Q: How can I know my Re6st neighbors of a Re6st-installed server
Since re6st uses openvpn
to create tunnels, you can find the process simply by ps aux
$ ps aux | grep openvpn
root 815 0.0 0.0 7124 5308 ? S sept.12 0:01 openvpn --dev-type tap --dev re6stnet-tcp --persist-tun --persist-key --script-security 2 --up /opt/re6st/eggs/re6stnet-0.583-py2.7.egg/re6st/ovpn-client --tls-server --mode server --client-connect /opt/re6st/eggs/re6stnet-0.583-py2.7.egg/re6st/ovpn-server 11 --client-disconnect /opt/re6st/eggs/re6stnet-0.583-py2.7.egg/re6st/ovpn-server 11 --dh /var/lib/re6stnet/dh.pem --max-clients 21 --port 1194 --proto tcp-server --ping-exit 60 --socket-flags TCP_NODELAY --ca ca.crt --cert cert.crt --key cert.key --cipher none --ncp-disable
root 83358 0.0 0.0 7256 6004 ? S 11:01 0:00 openvpn --dev-type tap --dev re6stnet7 --persist-tun --persist-key --script-security 2 --up /opt/re6st/eggs/re6stnet-0.583-py2.7.egg/re6st/ovpn-client --nobind --client --remote 163.172.45.209 1194 tcp --verify-x509-name 43/32 name --resolv-retry 0 --connect-retry-max 3 --tls-exit --remap-usr1 SIGTERM --ping-exit 60 --route-up /opt/re6st/eggs/re6stnet-0.583-py2.7.egg/re6st/ovpn-client 9 --socket-flags TCP_NODELAY --ca ca.crt --cert cert.crt --key cert.key --cipher none --ncp-disable
root 85044 0.0 0.0 7256 5712 ? S 11:23 0:00 openvpn --dev-type tap --dev re6stnet2 --persist-tun --persist-key --script-security 2 --up /opt/re6st/eggs/re6stnet-0.583-py2.7.egg/re6st/ovpn-client --nobind --client --remote 118.238.216.67 1194 tcp --verify-x509-name 87/32 name --resolv-retry 0 --connect-retry-max 3 --tls-exit --remap-usr1 SIGTERM --ping-exit 60 --route-up /opt/re6st/eggs/re6stnet-0.583-py2.7.egg/re6st/ovpn-client 9 --socket-flags TCP_NODELAY --ca ca.crt --cert cert.crt --key cert.key --cipher none --ncp-disable
lu 85066 0.0 0.0 14676 2572 pts/1 S+ 11:23 0:00 grep --color=auto openvpn
Here, re6stnet-tcp
is used for others connecting to your server; re6stnet*
(e.x. re6stnet7 and re6stnet2) is used for re6stnet client tunnels. You can already find the IPs and ports in the line.
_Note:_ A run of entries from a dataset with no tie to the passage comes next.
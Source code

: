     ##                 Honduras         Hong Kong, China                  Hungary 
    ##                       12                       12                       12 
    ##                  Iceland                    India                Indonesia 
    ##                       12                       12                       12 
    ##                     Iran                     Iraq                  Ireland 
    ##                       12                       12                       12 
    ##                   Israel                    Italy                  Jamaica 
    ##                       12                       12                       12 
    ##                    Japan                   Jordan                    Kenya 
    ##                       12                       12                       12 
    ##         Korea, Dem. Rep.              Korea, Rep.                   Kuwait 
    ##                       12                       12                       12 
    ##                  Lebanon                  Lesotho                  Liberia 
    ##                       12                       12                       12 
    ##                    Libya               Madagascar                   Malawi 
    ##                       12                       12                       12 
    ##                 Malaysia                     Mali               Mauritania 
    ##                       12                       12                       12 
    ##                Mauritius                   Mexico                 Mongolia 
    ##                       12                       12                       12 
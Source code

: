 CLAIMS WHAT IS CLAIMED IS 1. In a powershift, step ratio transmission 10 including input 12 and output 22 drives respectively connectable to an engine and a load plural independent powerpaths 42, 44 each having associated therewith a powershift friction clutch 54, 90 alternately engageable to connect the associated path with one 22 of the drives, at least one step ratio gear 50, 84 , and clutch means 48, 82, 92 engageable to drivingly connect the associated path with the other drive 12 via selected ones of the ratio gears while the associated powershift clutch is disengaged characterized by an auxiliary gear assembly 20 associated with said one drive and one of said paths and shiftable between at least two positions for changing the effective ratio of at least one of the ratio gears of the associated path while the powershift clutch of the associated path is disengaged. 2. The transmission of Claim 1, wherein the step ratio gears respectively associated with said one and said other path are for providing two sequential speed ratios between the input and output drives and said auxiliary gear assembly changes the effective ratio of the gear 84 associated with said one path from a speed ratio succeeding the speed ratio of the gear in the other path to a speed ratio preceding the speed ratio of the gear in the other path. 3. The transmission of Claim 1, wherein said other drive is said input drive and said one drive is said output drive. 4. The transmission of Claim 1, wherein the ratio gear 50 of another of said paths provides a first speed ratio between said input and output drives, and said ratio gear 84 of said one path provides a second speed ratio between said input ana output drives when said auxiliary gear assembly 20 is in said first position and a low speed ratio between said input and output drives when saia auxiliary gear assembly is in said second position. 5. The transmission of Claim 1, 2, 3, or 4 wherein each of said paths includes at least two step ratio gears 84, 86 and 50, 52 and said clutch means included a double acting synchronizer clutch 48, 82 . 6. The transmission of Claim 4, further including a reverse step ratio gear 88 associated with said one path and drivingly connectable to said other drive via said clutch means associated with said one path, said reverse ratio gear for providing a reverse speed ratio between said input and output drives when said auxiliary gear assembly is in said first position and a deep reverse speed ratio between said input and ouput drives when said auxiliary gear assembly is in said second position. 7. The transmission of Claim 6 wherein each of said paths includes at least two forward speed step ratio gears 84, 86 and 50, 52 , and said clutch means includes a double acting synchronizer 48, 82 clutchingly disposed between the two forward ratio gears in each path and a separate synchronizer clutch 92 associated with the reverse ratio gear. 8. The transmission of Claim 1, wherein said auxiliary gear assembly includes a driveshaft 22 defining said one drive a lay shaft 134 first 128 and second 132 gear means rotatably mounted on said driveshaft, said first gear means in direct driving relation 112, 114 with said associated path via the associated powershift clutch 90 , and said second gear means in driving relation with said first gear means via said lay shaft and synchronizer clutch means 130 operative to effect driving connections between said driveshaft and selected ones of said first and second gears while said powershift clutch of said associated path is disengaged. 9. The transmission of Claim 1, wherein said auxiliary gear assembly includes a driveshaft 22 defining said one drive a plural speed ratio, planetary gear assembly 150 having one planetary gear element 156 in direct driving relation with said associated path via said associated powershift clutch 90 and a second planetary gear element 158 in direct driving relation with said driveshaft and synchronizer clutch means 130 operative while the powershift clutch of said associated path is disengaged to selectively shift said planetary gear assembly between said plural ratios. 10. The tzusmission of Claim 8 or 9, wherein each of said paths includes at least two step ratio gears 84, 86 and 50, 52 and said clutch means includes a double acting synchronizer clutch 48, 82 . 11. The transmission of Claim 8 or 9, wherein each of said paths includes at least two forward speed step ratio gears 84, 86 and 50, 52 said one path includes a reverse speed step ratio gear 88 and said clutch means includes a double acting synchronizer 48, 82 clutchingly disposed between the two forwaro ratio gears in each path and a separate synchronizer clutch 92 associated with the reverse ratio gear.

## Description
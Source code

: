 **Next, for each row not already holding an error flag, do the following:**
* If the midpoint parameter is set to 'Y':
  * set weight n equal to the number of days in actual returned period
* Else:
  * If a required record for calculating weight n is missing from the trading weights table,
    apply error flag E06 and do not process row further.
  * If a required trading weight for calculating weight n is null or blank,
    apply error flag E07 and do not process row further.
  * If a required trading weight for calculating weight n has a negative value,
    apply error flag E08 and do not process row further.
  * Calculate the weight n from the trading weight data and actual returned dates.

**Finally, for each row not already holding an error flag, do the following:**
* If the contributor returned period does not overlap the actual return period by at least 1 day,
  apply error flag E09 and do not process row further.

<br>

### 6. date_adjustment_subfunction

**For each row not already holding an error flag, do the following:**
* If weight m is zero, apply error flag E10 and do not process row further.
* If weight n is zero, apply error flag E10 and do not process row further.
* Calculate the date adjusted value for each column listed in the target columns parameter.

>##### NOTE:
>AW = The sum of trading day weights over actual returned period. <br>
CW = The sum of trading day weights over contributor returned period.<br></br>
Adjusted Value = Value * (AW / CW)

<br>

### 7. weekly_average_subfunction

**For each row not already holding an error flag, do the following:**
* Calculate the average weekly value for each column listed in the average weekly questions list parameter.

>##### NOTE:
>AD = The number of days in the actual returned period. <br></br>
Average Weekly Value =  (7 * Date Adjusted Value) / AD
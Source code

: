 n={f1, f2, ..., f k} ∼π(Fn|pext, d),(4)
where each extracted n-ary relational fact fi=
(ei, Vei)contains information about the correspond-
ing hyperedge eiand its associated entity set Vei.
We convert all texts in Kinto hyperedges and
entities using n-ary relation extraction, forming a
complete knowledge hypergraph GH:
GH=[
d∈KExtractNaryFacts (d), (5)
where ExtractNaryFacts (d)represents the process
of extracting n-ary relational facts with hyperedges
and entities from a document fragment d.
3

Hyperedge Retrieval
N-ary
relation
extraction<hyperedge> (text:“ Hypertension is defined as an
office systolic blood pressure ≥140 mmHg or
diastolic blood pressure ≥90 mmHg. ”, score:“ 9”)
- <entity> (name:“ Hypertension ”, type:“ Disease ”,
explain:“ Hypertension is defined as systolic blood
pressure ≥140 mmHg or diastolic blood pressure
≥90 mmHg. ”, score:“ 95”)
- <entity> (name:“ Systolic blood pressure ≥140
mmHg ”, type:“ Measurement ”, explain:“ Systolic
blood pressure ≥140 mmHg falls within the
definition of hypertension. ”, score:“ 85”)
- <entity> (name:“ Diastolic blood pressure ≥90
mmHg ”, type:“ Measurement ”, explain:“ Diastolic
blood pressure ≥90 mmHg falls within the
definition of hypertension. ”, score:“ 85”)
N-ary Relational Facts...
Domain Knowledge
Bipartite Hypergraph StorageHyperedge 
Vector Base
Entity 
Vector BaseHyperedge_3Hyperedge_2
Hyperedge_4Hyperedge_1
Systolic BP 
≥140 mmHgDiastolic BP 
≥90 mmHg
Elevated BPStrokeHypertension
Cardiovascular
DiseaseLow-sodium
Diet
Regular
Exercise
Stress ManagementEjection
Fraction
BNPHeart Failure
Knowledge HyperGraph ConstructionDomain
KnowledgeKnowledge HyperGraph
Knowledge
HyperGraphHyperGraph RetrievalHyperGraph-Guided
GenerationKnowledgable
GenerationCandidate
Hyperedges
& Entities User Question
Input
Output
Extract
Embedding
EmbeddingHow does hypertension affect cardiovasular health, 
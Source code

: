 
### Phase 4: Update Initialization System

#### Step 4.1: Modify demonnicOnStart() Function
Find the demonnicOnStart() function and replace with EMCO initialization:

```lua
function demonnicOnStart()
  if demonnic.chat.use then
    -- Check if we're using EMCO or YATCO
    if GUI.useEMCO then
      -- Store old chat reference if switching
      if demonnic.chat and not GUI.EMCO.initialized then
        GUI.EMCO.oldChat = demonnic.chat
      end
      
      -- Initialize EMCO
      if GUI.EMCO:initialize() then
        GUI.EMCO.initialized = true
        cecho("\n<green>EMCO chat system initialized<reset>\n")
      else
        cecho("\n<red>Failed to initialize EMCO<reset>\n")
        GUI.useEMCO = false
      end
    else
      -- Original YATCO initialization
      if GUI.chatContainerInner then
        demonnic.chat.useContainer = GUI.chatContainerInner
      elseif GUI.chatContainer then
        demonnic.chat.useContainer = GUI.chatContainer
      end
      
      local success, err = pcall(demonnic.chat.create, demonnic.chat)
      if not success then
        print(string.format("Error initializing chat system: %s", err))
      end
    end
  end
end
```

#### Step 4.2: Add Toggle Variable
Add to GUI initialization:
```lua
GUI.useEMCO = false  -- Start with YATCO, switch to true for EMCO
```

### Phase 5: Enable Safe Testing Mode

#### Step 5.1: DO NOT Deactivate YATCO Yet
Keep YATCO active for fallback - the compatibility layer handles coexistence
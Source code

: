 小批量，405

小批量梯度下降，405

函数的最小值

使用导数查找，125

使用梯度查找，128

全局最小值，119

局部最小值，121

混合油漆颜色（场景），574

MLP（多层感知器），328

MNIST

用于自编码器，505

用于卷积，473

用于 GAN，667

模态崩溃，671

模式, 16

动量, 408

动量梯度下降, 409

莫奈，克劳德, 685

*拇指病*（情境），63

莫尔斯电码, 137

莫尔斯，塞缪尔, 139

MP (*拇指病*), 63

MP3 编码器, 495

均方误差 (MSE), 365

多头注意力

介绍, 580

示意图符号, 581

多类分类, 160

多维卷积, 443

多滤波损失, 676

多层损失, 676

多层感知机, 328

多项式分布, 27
Besides, if you don't want your server to be a client, you can simply modify the re6stnet.conf
:
$ sudo vim /etc/re6stnet/re6stnet.conf
and add:
max-clients 0
In the configuration file. And restart the re6stnet:
$ systemctl restart re6stnet.service
To verify it, you can type ip l
to check if the re6stnet-tcp
interface is no longer there, meaning your server will not allow to be connected as a client.
Attachment: get-re6st-ip.sh:
#!/bin/bash
if [ "$EUID" -ne 0 ]
then echo "Please run as root"
exit
fi
TMP="/tmp/re6st_ip"
trap ctrl_c INT
function ctrl_c() {
cat $TMP | sort | uniq -c
rm -f $TMP
exit
}
while true; do
systemctl restart re6stnet;
sleep 300;
ps aux | grep openvpn | grep remote | sed 's/.*remote \([0-9\.]* [0-9]*\).*/\1/g' >> $TMP
done